What the task asks »
As soon as the line containing "주소에 맞게 수정해야함" appears in the material below, start returning lines exactly, and end with the line containing "인코딩 bitrate".

START Provided information

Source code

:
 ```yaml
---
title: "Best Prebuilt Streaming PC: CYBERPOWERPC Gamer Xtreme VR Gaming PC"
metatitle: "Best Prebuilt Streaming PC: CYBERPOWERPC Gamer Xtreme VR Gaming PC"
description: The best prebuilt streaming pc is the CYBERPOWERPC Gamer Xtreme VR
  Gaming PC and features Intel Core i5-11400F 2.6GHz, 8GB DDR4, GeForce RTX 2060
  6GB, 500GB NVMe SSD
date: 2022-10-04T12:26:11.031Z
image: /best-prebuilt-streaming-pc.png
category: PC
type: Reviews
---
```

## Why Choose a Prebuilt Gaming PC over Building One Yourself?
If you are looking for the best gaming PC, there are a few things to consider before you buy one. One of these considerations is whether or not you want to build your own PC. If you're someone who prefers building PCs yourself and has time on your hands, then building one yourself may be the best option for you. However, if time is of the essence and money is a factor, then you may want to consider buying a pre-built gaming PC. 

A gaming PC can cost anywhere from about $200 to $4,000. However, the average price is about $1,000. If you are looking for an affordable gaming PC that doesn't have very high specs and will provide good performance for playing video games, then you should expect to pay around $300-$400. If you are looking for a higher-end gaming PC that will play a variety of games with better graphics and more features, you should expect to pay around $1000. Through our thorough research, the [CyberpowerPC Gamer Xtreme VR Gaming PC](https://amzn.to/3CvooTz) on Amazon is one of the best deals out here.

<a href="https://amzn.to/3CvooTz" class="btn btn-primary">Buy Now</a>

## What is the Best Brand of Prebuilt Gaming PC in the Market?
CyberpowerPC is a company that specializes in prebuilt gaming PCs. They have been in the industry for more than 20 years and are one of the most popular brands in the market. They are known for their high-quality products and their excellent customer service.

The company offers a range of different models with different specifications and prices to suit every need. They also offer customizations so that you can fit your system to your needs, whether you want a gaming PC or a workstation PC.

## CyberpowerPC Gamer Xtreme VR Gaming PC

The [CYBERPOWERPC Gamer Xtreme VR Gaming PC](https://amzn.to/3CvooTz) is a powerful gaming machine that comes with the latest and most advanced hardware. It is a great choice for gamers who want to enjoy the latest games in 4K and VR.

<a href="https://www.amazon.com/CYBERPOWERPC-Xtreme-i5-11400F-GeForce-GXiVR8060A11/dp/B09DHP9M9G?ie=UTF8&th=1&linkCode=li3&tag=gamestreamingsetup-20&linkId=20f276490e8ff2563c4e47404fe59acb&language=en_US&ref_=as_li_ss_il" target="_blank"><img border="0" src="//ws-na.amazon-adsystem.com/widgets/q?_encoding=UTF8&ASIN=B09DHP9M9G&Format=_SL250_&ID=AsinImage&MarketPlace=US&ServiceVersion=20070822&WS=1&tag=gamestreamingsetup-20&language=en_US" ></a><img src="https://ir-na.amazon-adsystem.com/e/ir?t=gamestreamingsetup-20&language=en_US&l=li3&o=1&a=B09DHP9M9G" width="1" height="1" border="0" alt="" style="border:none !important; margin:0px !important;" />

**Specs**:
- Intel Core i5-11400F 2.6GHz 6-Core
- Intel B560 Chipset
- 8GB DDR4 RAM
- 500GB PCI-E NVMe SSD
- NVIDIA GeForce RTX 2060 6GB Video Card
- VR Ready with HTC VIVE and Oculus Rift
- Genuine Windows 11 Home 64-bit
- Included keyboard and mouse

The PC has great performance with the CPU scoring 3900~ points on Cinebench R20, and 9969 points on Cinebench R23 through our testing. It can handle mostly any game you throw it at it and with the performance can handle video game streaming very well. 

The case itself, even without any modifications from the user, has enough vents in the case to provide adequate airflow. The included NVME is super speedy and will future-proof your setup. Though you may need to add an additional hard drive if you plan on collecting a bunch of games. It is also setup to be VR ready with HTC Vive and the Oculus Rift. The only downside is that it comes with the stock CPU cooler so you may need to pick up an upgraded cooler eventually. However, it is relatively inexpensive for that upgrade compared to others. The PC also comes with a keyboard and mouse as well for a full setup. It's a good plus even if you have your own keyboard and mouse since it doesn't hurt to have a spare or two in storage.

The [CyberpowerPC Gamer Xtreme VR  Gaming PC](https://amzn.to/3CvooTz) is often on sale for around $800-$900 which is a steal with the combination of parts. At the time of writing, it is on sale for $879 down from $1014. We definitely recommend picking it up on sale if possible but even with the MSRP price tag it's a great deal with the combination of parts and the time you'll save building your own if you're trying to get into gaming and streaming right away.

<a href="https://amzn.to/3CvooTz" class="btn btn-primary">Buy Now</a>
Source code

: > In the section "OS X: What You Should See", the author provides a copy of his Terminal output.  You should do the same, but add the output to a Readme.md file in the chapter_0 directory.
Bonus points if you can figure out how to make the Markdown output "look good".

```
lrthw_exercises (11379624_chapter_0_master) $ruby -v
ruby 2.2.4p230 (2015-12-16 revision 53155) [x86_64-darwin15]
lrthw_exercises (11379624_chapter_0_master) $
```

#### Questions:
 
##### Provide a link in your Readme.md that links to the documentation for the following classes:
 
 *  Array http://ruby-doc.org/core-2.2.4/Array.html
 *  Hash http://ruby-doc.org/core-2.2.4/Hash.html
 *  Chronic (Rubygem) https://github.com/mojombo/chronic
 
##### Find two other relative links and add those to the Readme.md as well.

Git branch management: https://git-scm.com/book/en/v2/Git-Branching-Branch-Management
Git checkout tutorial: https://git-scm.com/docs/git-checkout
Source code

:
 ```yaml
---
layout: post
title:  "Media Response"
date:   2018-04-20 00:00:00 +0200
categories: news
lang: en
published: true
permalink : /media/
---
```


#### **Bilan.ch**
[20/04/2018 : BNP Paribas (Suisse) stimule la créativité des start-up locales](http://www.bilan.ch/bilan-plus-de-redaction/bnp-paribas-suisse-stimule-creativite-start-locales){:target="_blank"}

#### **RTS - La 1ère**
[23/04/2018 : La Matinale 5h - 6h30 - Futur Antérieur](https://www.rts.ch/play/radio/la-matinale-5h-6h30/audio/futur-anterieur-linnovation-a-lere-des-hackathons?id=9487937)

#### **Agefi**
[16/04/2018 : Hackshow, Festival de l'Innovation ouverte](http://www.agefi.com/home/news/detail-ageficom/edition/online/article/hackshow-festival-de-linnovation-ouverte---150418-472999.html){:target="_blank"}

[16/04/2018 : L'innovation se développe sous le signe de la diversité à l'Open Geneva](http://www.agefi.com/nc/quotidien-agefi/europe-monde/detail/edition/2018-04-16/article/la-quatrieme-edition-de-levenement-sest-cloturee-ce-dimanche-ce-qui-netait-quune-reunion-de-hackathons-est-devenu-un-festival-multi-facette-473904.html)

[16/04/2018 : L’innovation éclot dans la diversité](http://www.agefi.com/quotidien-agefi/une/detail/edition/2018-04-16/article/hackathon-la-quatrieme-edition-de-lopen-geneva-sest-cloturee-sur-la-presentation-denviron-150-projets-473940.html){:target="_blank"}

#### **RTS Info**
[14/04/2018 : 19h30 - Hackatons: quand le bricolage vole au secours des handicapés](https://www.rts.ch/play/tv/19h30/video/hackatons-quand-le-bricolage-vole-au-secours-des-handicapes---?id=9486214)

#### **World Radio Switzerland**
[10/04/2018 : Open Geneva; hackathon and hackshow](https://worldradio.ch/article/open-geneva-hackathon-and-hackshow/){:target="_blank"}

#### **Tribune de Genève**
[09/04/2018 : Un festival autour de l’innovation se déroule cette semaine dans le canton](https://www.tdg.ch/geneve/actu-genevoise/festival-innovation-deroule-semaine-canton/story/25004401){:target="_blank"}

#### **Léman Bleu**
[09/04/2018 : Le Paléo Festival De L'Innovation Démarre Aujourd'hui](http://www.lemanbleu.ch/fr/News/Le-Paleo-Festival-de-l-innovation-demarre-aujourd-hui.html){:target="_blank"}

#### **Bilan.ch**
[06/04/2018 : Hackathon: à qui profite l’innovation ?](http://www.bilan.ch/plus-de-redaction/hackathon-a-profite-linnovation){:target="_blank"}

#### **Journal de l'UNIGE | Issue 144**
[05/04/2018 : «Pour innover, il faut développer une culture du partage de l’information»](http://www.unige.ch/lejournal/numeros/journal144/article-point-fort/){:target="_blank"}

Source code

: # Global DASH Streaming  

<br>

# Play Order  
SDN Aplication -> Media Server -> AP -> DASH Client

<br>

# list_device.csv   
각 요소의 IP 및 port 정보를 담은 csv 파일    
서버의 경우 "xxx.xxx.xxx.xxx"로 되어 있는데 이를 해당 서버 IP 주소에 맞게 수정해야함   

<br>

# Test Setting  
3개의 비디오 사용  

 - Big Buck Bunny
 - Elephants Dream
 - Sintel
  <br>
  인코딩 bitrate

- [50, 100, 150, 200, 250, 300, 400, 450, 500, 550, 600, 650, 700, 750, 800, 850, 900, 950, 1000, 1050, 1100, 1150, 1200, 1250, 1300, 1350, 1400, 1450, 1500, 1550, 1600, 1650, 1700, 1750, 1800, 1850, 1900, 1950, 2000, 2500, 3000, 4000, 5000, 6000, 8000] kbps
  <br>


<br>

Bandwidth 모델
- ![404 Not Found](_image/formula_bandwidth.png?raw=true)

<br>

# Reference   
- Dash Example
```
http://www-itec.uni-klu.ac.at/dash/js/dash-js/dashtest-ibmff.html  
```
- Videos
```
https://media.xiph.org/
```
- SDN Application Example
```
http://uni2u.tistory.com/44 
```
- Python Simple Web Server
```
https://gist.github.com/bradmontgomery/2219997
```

END Provided information

Task result »
서버의 경우 "xxx.xxx.xxx.xxx"로 되어 있는데 이를 해당 서버 IP 주소에 맞게 수정해야함   

<br>

# Test Setting  
3개의 비디오 사용  

 - Big Buck Bunny
 - Elephants Dream
 - Sintel
  <br>
  인코딩 bitrate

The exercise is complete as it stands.